Not Regret

Another Monday after an uneventful weekend. The days slide by in a gray wash lately. I can’t seem to get enough sleep. When I walk Leonard, sometimes my head is full of words that disappear before I reach home. I suppose it makes no difference really. I thought the thoughts, which in some ways is no different than writing them. It is just a question of time really until anything will disappear. Or become so warped by translations of language and culture that it isn’t what it was anyway. It makes the entire idea of authorship immediate, and maybe irrelevant except for that tiny shove of influence that a bit of dust has on the air current in a closed room.

Again it comes back to living in the moment – the moment containing the past and future, morphing continuously. There is a phrase at the edge of my memory about… and I’ve lost it.

It’s odd how sometimes these things will circle back and enter my consciousness more defined. In a sunbeam.

Saturday the sky held a rainbow the entire time we drove into town. My sense of direction is so poor that I couldn’t be sure if it were moving, or if we were winding over the landscape. I should look at maps more often.

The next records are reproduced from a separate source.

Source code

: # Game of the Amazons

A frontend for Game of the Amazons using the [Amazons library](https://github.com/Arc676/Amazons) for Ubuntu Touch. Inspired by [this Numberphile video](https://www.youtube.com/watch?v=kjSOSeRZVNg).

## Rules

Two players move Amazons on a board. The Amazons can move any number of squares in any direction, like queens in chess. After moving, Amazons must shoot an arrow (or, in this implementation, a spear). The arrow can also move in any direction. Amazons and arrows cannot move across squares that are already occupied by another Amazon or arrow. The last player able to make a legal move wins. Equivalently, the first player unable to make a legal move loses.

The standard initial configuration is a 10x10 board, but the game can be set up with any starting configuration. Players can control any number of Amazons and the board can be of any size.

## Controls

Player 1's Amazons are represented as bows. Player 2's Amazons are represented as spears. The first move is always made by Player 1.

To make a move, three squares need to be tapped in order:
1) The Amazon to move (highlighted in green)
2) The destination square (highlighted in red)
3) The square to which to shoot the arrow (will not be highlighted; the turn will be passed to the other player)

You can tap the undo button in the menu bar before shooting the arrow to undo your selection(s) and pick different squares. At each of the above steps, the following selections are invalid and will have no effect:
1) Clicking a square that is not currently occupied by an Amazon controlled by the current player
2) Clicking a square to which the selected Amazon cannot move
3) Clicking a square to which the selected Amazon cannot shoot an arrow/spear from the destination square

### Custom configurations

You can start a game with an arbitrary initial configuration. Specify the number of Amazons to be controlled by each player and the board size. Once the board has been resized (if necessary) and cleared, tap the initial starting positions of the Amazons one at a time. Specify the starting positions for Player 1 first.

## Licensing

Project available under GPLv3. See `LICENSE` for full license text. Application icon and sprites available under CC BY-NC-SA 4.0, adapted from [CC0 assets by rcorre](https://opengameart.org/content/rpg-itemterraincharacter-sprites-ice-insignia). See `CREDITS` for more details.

Last night I saw a movie filmed in Norway. I thought it was fun that I could place some of the streets specifically by the color of the buildings, and the pattern of cobblestones. It isn’t even a city I have lived in, or that I could navigate on my own. But I recognized it. It made me realize how intimate I am with Stavanger. Twenty years of walking on those cobblestones, around those wooden houses and security fences. I know that place like no other. It’s no wonder I miss it. It’s not just the lake.

Things change. And sometimes that change causes a lingering ache.

I keep telling myself it is fine to have complex feelings. To lie on one’s back and blow dust about in a sunbeam.

Maybe it is more than fine. It just is.




2 responses to “Not Regret”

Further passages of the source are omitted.